# Fairplex 2013



## Budd1 (Apr 9, 2009)

Any word yet on if the Big train show will be at Fairplex this year and if so, who will be there and when
Thanks
Bud


----------



## vsmith (Jan 2, 2008)

Bud, I think you mean the SWGRS as we just had the BTS just over a week ago in Ontario. Its tentatively a go for Nov 16-17 at the Fairplex. I am planning to be there with the pizza layout.


----------



## Greg Elmassian (Jan 3, 2008)

OK, so the SWGRS site is still referring to the 2012 event and dates and the facebook page is not updated... time to shake the trees... 

Greg


----------



## gscaleisfun (Jan 14, 2008)

My webmaster isn't getting back to me to update the site. I'm trying to find someone who can. 
You just cant get good help these days.
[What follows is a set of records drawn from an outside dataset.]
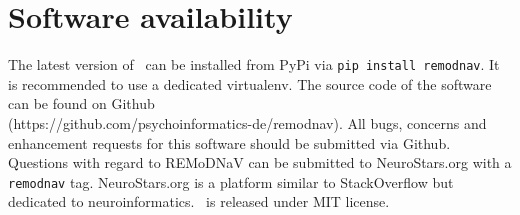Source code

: 




\section*{Software availability}

The latest version of \remodnav\ can be installed from PyPi via \texttt{pip
install remodnav}. It is recommended to use a dedicated virtualenv. The source
code of the software can be found on Github \\
(https://github.com/psychoinformatics-de/remodnav). All bugs, concerns and
enhancement requests for this software should be submitted via Github.
Questions with regard to REMoDNaV can be submitted to NeuroStars.org with a
\texttt{remodnav} tag. NeuroStars.org is a platform similar to StackOverflow
but dedicated to neuroinformatics.  \remodnav\ is released under MIT license.






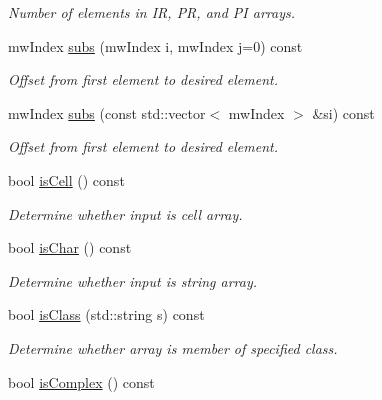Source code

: \begin{DoxyCompactItemize}
\begin{DoxyCompactList}\small\item\em \-Number of elements in \-I\-R, \-P\-R, and \-P\-I arrays. \end{DoxyCompactList}\item 
mw\-Index \hyperlink{class_mx_array_aa109aabce4e800e91bb9510c918dba43}{subs} (mw\-Index i, mw\-Index j=0) const 
\begin{DoxyCompactList}\small\item\em \-Offset from first element to desired element. \end{DoxyCompactList}\item 
mw\-Index \hyperlink{class_mx_array_af1a8c8f57fbcc9ed804feb2cceb73709}{subs} (const std\-::vector$<$ mw\-Index $>$ \&si) const 
\begin{DoxyCompactList}\small\item\em \-Offset from first element to desired element. \end{DoxyCompactList}\item 
\hypertarget{class_mx_array_a81a6065a40c88135267358b7692af539}{bool \hyperlink{class_mx_array_a81a6065a40c88135267358b7692af539}{is\-Cell} () const }\label{class_mx_array_a81a6065a40c88135267358b7692af539}

\begin{DoxyCompactList}\small\item\em \-Determine whether input is cell array. \end{DoxyCompactList}\item 
\hypertarget{class_mx_array_ad2bc80522c0c1ba6bb149876854d55cc}{bool \hyperlink{class_mx_array_ad2bc80522c0c1ba6bb149876854d55cc}{is\-Char} () const }\label{class_mx_array_ad2bc80522c0c1ba6bb149876854d55cc}

\begin{DoxyCompactList}\small\item\em \-Determine whether input is string array. \end{DoxyCompactList}\item 
\hypertarget{class_mx_array_ae9be625e4356beaa22f467ce4c578611}{bool \hyperlink{class_mx_array_ae9be625e4356beaa22f467ce4c578611}{is\-Class} (std\-::string s) const }\label{class_mx_array_ae9be625e4356beaa22f467ce4c578611}

\begin{DoxyCompactList}\small\item\em \-Determine whether array is member of specified class. \end{DoxyCompactList}\item 
\hypertarget{class_mx_array_a0f570785df894e3481dd3e466af7fafe}{bool \hyperlink{class_mx_array_a0f570785df894e3481dd3e466af7fafe}{is\-Complex} () const }\label{class_mx_array_a0f570785df894e3481dd3e466af7fafe}


\end{DoxyCompactItemize}
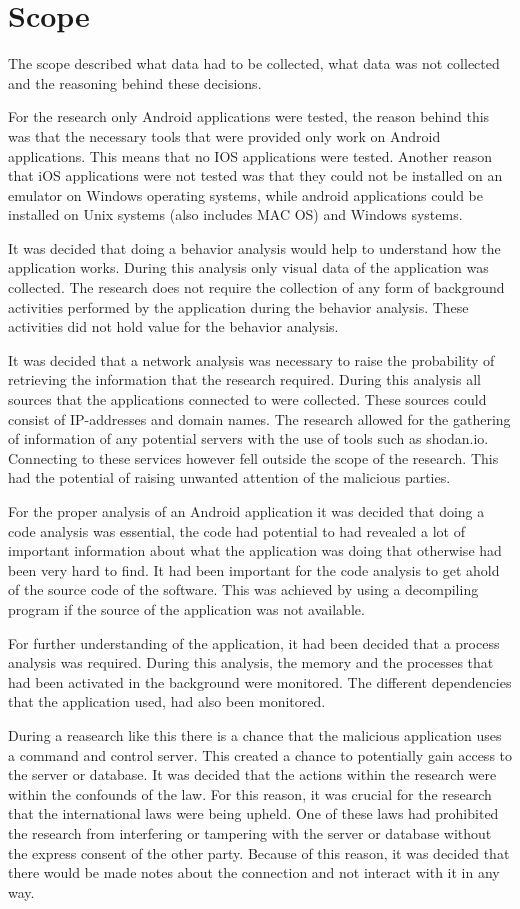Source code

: \section{Scope}

The scope described what data had to be collected, what data was not collected and the reasoning behind these decisions.

For the research only Android applications were tested, the reason behind this was that the necessary tools that were provided only work on Android applications. This means that no IOS applications were tested. Another reason that iOS applications were not tested was that they could not be installed on an emulator on Windows operating systems, while android applications could be installed on Unix systems (also includes MAC OS) and Windows systems.

It was decided that doing a behavior analysis would help to understand how the application works. During this analysis only visual data of the application was collected. The research does not require the collection of any form of background activities performed by the application during the behavior analysis. These activities did not hold value for the behavior analysis.

It was decided that a network analysis was necessary to raise the probability of retrieving the information that the research required. During this analysis all sources that the applications connected to were collected. These sources could consist of IP-addresses and domain names. The research allowed for the gathering of information of any potential servers with the use of tools such as shodan.io. Connecting to these services however fell outside the scope of the research. This had the potential of raising unwanted attention of the malicious parties.

For the proper analysis of an Android application it was decided that doing a code analysis was essential, the code had potential to had revealed a lot of important information about what the application was doing that otherwise had been very hard to find. It had been important for the code analysis to get ahold of the source code of the software. This was achieved by using a decompiling program if the source of the application was not available.

For further understanding of the application, it had been decided that a process analysis was required. During this analysis, the memory and the processes that had been activated in the background were monitored. The different dependencies that the application used, had also been monitored.

During a reasearch like this there is a chance that the malicious application uses a command and control server. This created a chance to potentially gain access to the server or database. It was decided that the actions within the research were within the confounds of the law. For this reason, it was crucial for the research that the international laws were being upheld. One of these laws had prohibited the research from interfering or tampering with the server or database without the express consent of the other party. Because of this reason, it was decided that there would be made notes about the connection and not interact with it in any way.
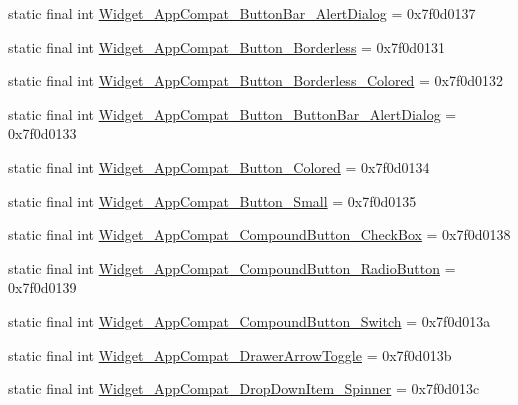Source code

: \begin{DoxyCompactItemize}
\item 
static final int \mbox{\hyperlink{classandroid_1_1support_1_1v7_1_1appcompat_1_1_r_1_1style_ae01cc979ac39252c299ba937499caab5}{Widget\+\_\+\+App\+Compat\+\_\+\+Button\+Bar\+\_\+\+Alert\+Dialog}} = 0x7f0d0137
\item 
static final int \mbox{\hyperlink{classandroid_1_1support_1_1v7_1_1appcompat_1_1_r_1_1style_a5539248d2625f20d83f4a1f93cc576b2}{Widget\+\_\+\+App\+Compat\+\_\+\+Button\+\_\+\+Borderless}} = 0x7f0d0131
\item 
static final int \mbox{\hyperlink{classandroid_1_1support_1_1v7_1_1appcompat_1_1_r_1_1style_a610a30199ff6d78914f732725e62f88d}{Widget\+\_\+\+App\+Compat\+\_\+\+Button\+\_\+\+Borderless\+\_\+\+Colored}} = 0x7f0d0132
\item 
static final int \mbox{\hyperlink{classandroid_1_1support_1_1v7_1_1appcompat_1_1_r_1_1style_a9caf7ffbeb017b5b7c700450aeb0e09f}{Widget\+\_\+\+App\+Compat\+\_\+\+Button\+\_\+\+Button\+Bar\+\_\+\+Alert\+Dialog}} = 0x7f0d0133
\item 
static final int \mbox{\hyperlink{classandroid_1_1support_1_1v7_1_1appcompat_1_1_r_1_1style_aa5cdb819e242c5005d54d0431f3e9d60}{Widget\+\_\+\+App\+Compat\+\_\+\+Button\+\_\+\+Colored}} = 0x7f0d0134
\item 
static final int \mbox{\hyperlink{classandroid_1_1support_1_1v7_1_1appcompat_1_1_r_1_1style_a021c9d5ac246c4c6c0cc59f83d925439}{Widget\+\_\+\+App\+Compat\+\_\+\+Button\+\_\+\+Small}} = 0x7f0d0135
\item 
static final int \mbox{\hyperlink{classandroid_1_1support_1_1v7_1_1appcompat_1_1_r_1_1style_a816734eecf98d5be30371c10bbdebcaf}{Widget\+\_\+\+App\+Compat\+\_\+\+Compound\+Button\+\_\+\+Check\+Box}} = 0x7f0d0138
\item 
static final int \mbox{\hyperlink{classandroid_1_1support_1_1v7_1_1appcompat_1_1_r_1_1style_a84b6c8ceee6e9b5a6314f7869f841202}{Widget\+\_\+\+App\+Compat\+\_\+\+Compound\+Button\+\_\+\+Radio\+Button}} = 0x7f0d0139
\item 
static final int \mbox{\hyperlink{classandroid_1_1support_1_1v7_1_1appcompat_1_1_r_1_1style_a9edca8cda8d4a4ec1a52c2e61195d1cd}{Widget\+\_\+\+App\+Compat\+\_\+\+Compound\+Button\+\_\+\+Switch}} = 0x7f0d013a
\item 
static final int \mbox{\hyperlink{classandroid_1_1support_1_1v7_1_1appcompat_1_1_r_1_1style_a3414cd0dee8049b32bc8ffaf55ed8808}{Widget\+\_\+\+App\+Compat\+\_\+\+Drawer\+Arrow\+Toggle}} = 0x7f0d013b
\item 
static final int \mbox{\hyperlink{classandroid_1_1support_1_1v7_1_1appcompat_1_1_r_1_1style_ac00c6268b87ac497649f5ad831be1f99}{Widget\+\_\+\+App\+Compat\+\_\+\+Drop\+Down\+Item\+\_\+\+Spinner}} = 0x7f0d013c

\end{DoxyCompactItemize}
Even when you do pay. 

David


----------



## Greg Elmassian (Jan 3, 2008)

David, if you still have the login to the site I might be able to help a bit, if nothing else to change the dates... (free of course)... email me privately if this is helpful. 

Regards, Greg


----------



## Budd1 (Apr 9, 2009)

Yes that's the one I am referring to. coming from Northern Calif;. I want to be sure its happening and that the Vendor's will be there. 
Thanks again guys.
Bud


----------